Several decades ago, I developed an experiential exercise for classroom and workshop settings in order to accelerate people’s understanding and internalization of the five modes. First I assess the conflict modes of 20 to 50 participants, without scoring their results, so they won’t see their high or low modes. For the moment, all they get to know are these five codes: C1, C2, C3, A1, and A2 (for competing, collaborating, compromising, avoiding, and accommodating, respectively).

Then I form the community into five groups based on those codes by noting which individuals have the highest mode score in each category. Since people can have more than one mode in the top 25th percentile, I arbitrarily distribute the tied assignments in order to balance the size of the five groups.

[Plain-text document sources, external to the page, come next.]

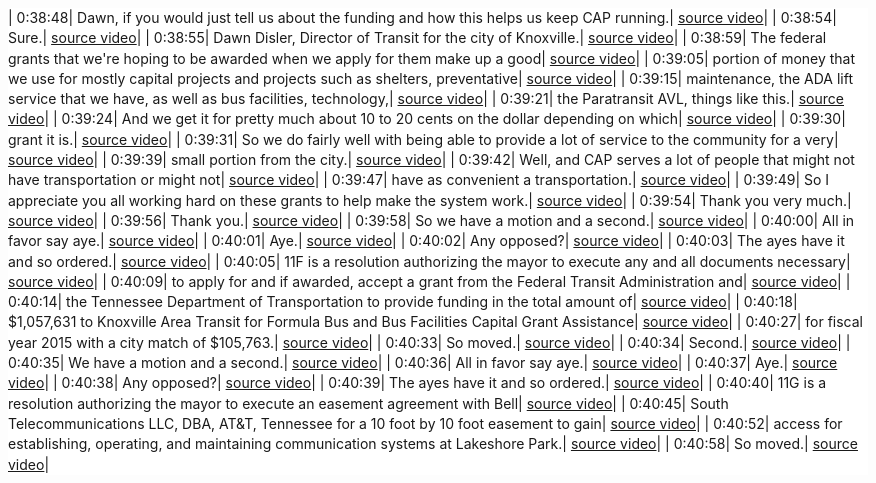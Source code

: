 | 0:38:48| Dawn, if you would just tell us about the funding and how this helps us keep CAP running.| [source video](https://archive.org/details/CityCouncil151124?start=2328)|
| 0:38:54| Sure.| [source video](https://archive.org/details/CityCouncil151124?start=2334)|
| 0:38:55| Dawn Disler, Director of Transit for the city of Knoxville.| [source video](https://archive.org/details/CityCouncil151124?start=2335)|
| 0:38:59| The federal grants that we're hoping to be awarded when we apply for them make up a good| [source video](https://archive.org/details/CityCouncil151124?start=2339)|
| 0:39:05| portion of money that we use for mostly capital projects and projects such as shelters, preventative| [source video](https://archive.org/details/CityCouncil151124?start=2345)|
| 0:39:15| maintenance, the ADA lift service that we have, as well as bus facilities, technology,| [source video](https://archive.org/details/CityCouncil151124?start=2355)|
| 0:39:21| the Paratransit AVL, things like this.| [source video](https://archive.org/details/CityCouncil151124?start=2361)|
| 0:39:24| And we get it for pretty much about 10 to 20 cents on the dollar depending on which| [source video](https://archive.org/details/CityCouncil151124?start=2364)|
| 0:39:30| grant it is.| [source video](https://archive.org/details/CityCouncil151124?start=2370)|
| 0:39:31| So we do fairly well with being able to provide a lot of service to the community for a very| [source video](https://archive.org/details/CityCouncil151124?start=2371)|
| 0:39:39| small portion from the city.| [source video](https://archive.org/details/CityCouncil151124?start=2379)|
| 0:39:42| Well, and CAP serves a lot of people that might not have transportation or might not| [source video](https://archive.org/details/CityCouncil151124?start=2382)|
| 0:39:47| have as convenient a transportation.| [source video](https://archive.org/details/CityCouncil151124?start=2387)|
| 0:39:49| So I appreciate you all working hard on these grants to help make the system work.| [source video](https://archive.org/details/CityCouncil151124?start=2389)|
| 0:39:54| Thank you very much.| [source video](https://archive.org/details/CityCouncil151124?start=2394)|
| 0:39:56| Thank you.| [source video](https://archive.org/details/CityCouncil151124?start=2396)|
| 0:39:58| So we have a motion and a second.| [source video](https://archive.org/details/CityCouncil151124?start=2398)|
| 0:40:00| All in favor say aye.| [source video](https://archive.org/details/CityCouncil151124?start=2400)|
| 0:40:01| Aye.| [source video](https://archive.org/details/CityCouncil151124?start=2401)|
| 0:40:02| Any opposed?| [source video](https://archive.org/details/CityCouncil151124?start=2402)|
| 0:40:03| The ayes have it and so ordered.| [source video](https://archive.org/details/CityCouncil151124?start=2403)|
| 0:40:05| 11F is a resolution authorizing the mayor to execute any and all documents necessary| [source video](https://archive.org/details/CityCouncil151124?start=2405)|
| 0:40:09| to apply for and if awarded, accept a grant from the Federal Transit Administration and| [source video](https://archive.org/details/CityCouncil151124?start=2409)|
| 0:40:14| the Tennessee Department of Transportation to provide funding in the total amount of| [source video](https://archive.org/details/CityCouncil151124?start=2414)|
| 0:40:18| $1,057,631 to Knoxville Area Transit for Formula Bus and Bus Facilities Capital Grant Assistance| [source video](https://archive.org/details/CityCouncil151124?start=2418)|
| 0:40:27| for fiscal year 2015 with a city match of $105,763.| [source video](https://archive.org/details/CityCouncil151124?start=2427)|
| 0:40:33| So moved.| [source video](https://archive.org/details/CityCouncil151124?start=2433)|
| 0:40:34| Second.| [source video](https://archive.org/details/CityCouncil151124?start=2434)|
| 0:40:35| We have a motion and a second.| [source video](https://archive.org/details/CityCouncil151124?start=2435)|
| 0:40:36| All in favor say aye.| [source video](https://archive.org/details/CityCouncil151124?start=2436)|
| 0:40:37| Aye.| [source video](https://archive.org/details/CityCouncil151124?start=2437)|
| 0:40:38| Any opposed?| [source video](https://archive.org/details/CityCouncil151124?start=2438)|
| 0:40:39| The ayes have it and so ordered.| [source video](https://archive.org/details/CityCouncil151124?start=2439)|
| 0:40:40| 11G is a resolution authorizing the mayor to execute an easement agreement with Bell| [source video](https://archive.org/details/CityCouncil151124?start=2440)|
| 0:40:45| South Telecommunications LLC, DBA, AT&T, Tennessee for a 10 foot by 10 foot easement to gain| [source video](https://archive.org/details/CityCouncil151124?start=2445)|
| 0:40:52| access for establishing, operating, and maintaining communication systems at Lakeshore Park.| [source video](https://archive.org/details/CityCouncil151124?start=2452)|
| 0:40:58| So moved.| [source video](https://archive.org/details/CityCouncil151124?start=2458)|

Next, I have each group go through one of the classic experiential exercises developed and/or inspired by Jay Hall: “Lost on the Moon,” “Lost at Sea,” “Desert Survival,” and the like. Basically, group members first rank-order fifteen items that survived the calamity in the order
of each item’s importance for success—such as reaching the mother ship after crash landing on the moon. Then the group discusses the different rankings and underlying beliefs of its members, thus having to resolve its conflicts one way or another. In essence, each group has to develop an agreed-upon group ranking of those same fifteen items by, essentially, using one or more conflict modes.

When the groups have completed this assignment, the facilitator provides the “right answer” for the rankings, which is based on the wisdom and experience of noted experts in the survival field. Having a “right answer” affords some very interesting calculations: (1) Which individual ranking in each group was initially closest to the expert ranking before the group discussion began, representing the most knowledgeable member? (2) What is the average ranking of the individuals in each group, representing the modal wisdom in the group before any group discussion took place? (3) How close did each group ranking get to the expert ranking in these respects? Was the group’s ranking better or worse than the group’s mathematical average of individual rankings—that is, did the group get closer to the right answer during its discussion, or did it get worse? And was the group’s ranking better or worse than its best member’s ranking—that is, did the group develop a synergistic ranking that was even closer to the expert’s than its most knowledgeable member?

While I could spend more time discussing the many implications of these quantitative comparisons, suffice it to say that each group uses one conflict mode to resolve its differences to the outright exclusion of the other four modes, simply because it was initially formed by including only those members whose TKI scores were in the high 25% of that particular mode.

In the competing group, the members attempt to get their group to rank those same fifteen items as close to their own prior ranking as possible, rather than trying to develop a group ranking that is closest to the expert’s ranking. Self-interest takes over when a group is dominated by high assertiveness and low cooperativeness.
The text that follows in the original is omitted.